Sometimes it just hits me. How insanely fortunate I am. Food, shelter, love, companionship, satisfying pursuits, sanity, health, (just noticed I put food first. Typical). There's a dull patina of guilt associated with the above list. What did I ever do to deserve them? Must come from a past life as I've certainly not led an unselfish, unsullied life this time around. Nevertheless, there they are. Blessing beyond measure.
Since quitting smoking 2 1/2 years ago, even my breath has been the source of a healthy dose of gratitude. When I think of it, breathing, I have to take a deep chest full with unbearably gratifying breath. How good is that? I could be dead (no breath), hooked up to a respirator or suffering from asthma or emphysema or some such thing where breathing is an ongoing fight. Instead, despite over 40 years of smoking, I've been given a second chance and boy, don't I know it! When I am mindful (read - when I am here and not lost in some storytelling popcorn eating haze of daydreaming) I gulp big lungfuls of air just for sheer delight. It's so delicious. Perhaps people who have never abused themselves with cigarettes can't understand but when you smoke your lungs lose elasticity. You can't take a deep breath. Impossible. You inhale so far and it's as though you've hit a wall. Here and no further so there is no satisfying stretch, like stretching cramped too-long-sitting-muscles. It is quite awful. I used to almost get there by opening my mouth and trying to stretch using chest muscles in a poor and ultimately frustrating facsimile. Now I don't have to. Sure, there's a long way to go. Forty years of smoking damage isn't undone in two but the difference even now is profound.

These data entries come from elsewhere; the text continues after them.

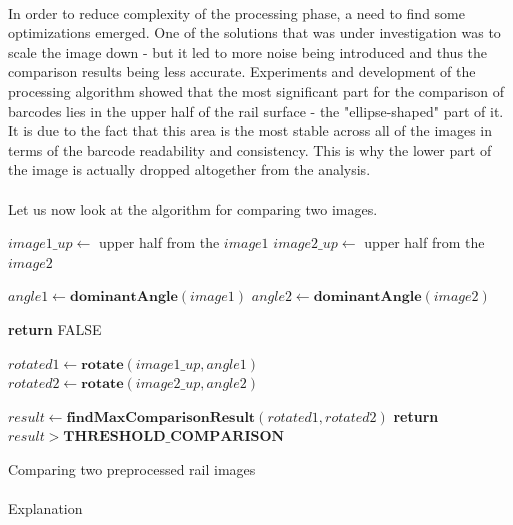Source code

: \paragraph{}
In order to reduce complexity of the processing phase, a need to find some optimizations emerged. One of the solutions that was under investigation was to scale the image down - but it led to more noise being introduced and thus the comparison results being less accurate. Experiments and development of the processing algorithm showed that the most significant part for the comparison of barcodes lies in the upper half of the rail surface - the "ellipse-shaped" part of it. It is due to the fact that this area is the most stable across all of the images in terms of the barcode readability and consistency. This is why the lower part of the image is actually dropped altogether from the analysis.

\paragraph{}
Let us now look at the algorithm for comparing two images. 

\begin{algorithm}
	\begin{spacing}{1.5}
	\begin{algorithmic}[1]
			\State $image1\_up \gets$ upper half from the $image1$
			\State $image2\_up \gets$ upper half from the $image2$
			
			\State $angle1 \gets \textbf{dominantAngle}(image1)$
			\State $angle2 \gets \textbf{dominantAngle}(image2)$
			
				\State \textbf{return} FALSE
			\EndIf
			
			\State $rotated1 \gets \textbf{rotate}(image1\_up, angle1)$
			\State $rotated2 \gets \textbf{rotate}(image2\_up, angle2)$
			
			\State $result \gets \textbf{findMaxComparisonResult}(rotated1, rotated2)$
			\State \textbf{return} $result > \textbf{THRESHOLD\_COMPARISON}$
		\EndFunction
	\end{algorithmic}
	\end{spacing}
	\caption{Comparing two preprocessed rail images}
\end{algorithm}

\paragraph{}
Explanation

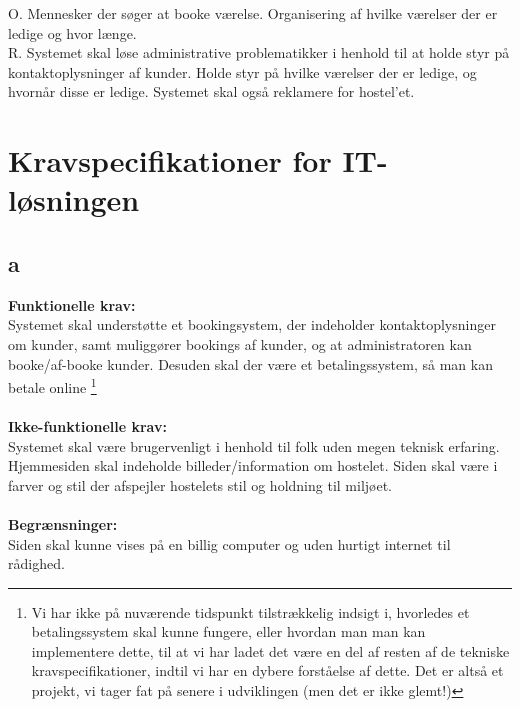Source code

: \documentclass[12pt,a4paper]{article}
\begin{document}
O. Mennesker der søger at booke værelse. Organisering af hvilke værelser der er ledige og hvor længe.\\

R. Systemet skal løse administrative problematikker i henhold til at holde styr på kontaktoplysninger af kunder. Holde styr på hvilke værelser der er ledige, og hvornår disse er ledige. Systemet skal også reklamere for hostel'et.\\
\newpage
\section{Kravspecifikationer for IT-løsningen}
\subsection{a}
\textbf{Funktionelle krav:} \\
	Systemet skal understøtte et bookingsystem, der indeholder kontaktoplysninger om kunder, 	samt muliggører bookings af kunder, og at administratoren kan booke/af-booke kunder. Desuden skal der være et betalingssystem, så man kan betale online \footnote{Vi har ikke på nuværende tidspunkt tilstrækkelig indsigt i, hvorledes et betalingssystem skal kunne fungere, eller hvordan man man kan implementere dette, til at vi har ladet det være en del af resten af de tekniske kravspecifikationer, indtil vi har en dybere forståelse af dette. Det er altså et projekt, vi tager fat på senere i udviklingen (men det er ikke glemt!)  } \\ \hfill \\
       \textbf{Ikke-funktionelle krav:} \\
	Systemet skal være brugervenligt i henhold til folk uden megen teknisk erfaring. 	Hjemmesiden skal indeholde billeder/information om hostelet. Siden skal være i farver og 	stil der afspejler hostelets stil og holdning til miljøet. \\ \hfill \\
      \textbf{Begrænsninger:} \\
	Siden skal kunne vises på en billig computer og uden hurtigt internet til rådighed.
\end{document}

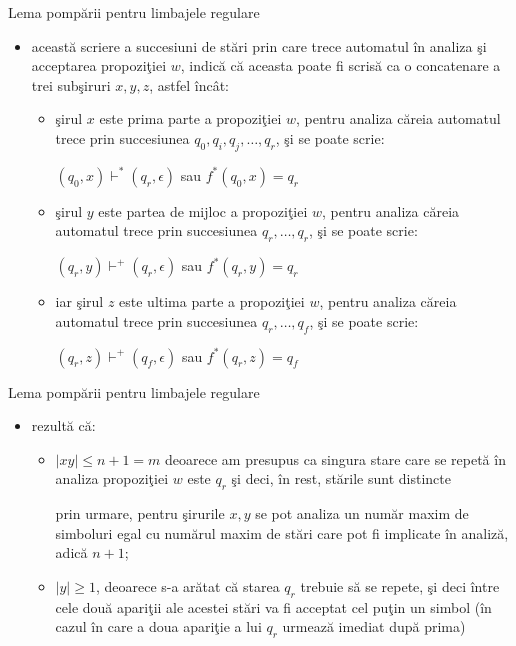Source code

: \documentclass[pdf]{beamer}
\begin{document}
\begin{frame}{Lema pompării pentru limbajele regulare}
\begin{itemize}
\item
această scriere a succesiuni de stări prin care trece automatul în analiza şi acceptarea propoziţiei $ w $, indică că aceasta poate fi scrisă ca o concatenare a trei subşiruri $ x, y, z $, astfel încât:
\begin{itemize}
\item
şirul $ x $ este prima parte a propoziţiei $ w $, pentru analiza căreia automatul trece prin succesiunea $ q_0, q_i, q_j, \dots, q_r$, şi se poate scrie:

$ (q_0,x) \vdash^* (q_r, \epsilon)  $ sau $ f^*(q_0, x) = q_r $
\item
şirul $ y $ este partea de mijloc a propoziţiei $ w $, pentru analiza căreia automatul trece prin succesiunea $ q_r, \dots, q_r$,  şi se poate scrie:

$ (q_r,y) \vdash^+ (q_r, \epsilon)  $ sau $ f^*(q_r, y) = q_r $
\item
iar şirul $ z $ este ultima parte a propoziţiei $ w $, pentru analiza căreia automatul trece prin succesiunea $q_r, \dots, q_f $, şi se poate scrie:

$ (q_r,z) \vdash^+ (q_f, \epsilon)  $ sau $ f^*(q_r, z) = q_f $
\end{itemize}
\end{itemize}
\end{frame}



\begin{frame}{Lema pompării pentru limbajele regulare}
\begin{itemize}
\item
rezultă că:

\begin{itemize}
\item
$ |xy| \leq n + 1 = m $ deoarece am presupus ca singura stare care se repetă în analiza propoziţiei $ w $ este $ q_r $ şi deci, în rest, stările sunt distincte

prin urmare, pentru şirurile $ x, y $ se pot analiza un număr maxim de simboluri egal cu numărul maxim de stări care pot fi implicate în analiză, adică $ n + 1 $;
\item
$ |y| \geq 1 $, deoarece s-a arătat că starea $ q_r $ trebuie să se repete, şi deci între cele două apariţii ale acestei stări va fi acceptat cel puţin un simbol (în cazul în care a doua apariţie a lui $ q_r $ urmează imediat după prima)
\end{itemize}
\end{itemize}
\end{frame}
\end{document}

And I feel so sorry for the people I know who smoke. Can't help them, can't even say anything because I know what it's like when you smoke. You're addicted and mentally turn off anything that damages the fragile reasons you've made to give yourself permission to smoke. I did it so well, so thoroughly for so long. Nothing anyone could have said would have made me change my mind. So they smoke and they cough and they smell and they have to budget for their smokes as it's unbelievably expensive now and I am sorry.
I am free and oh, isn't that breath SWEET?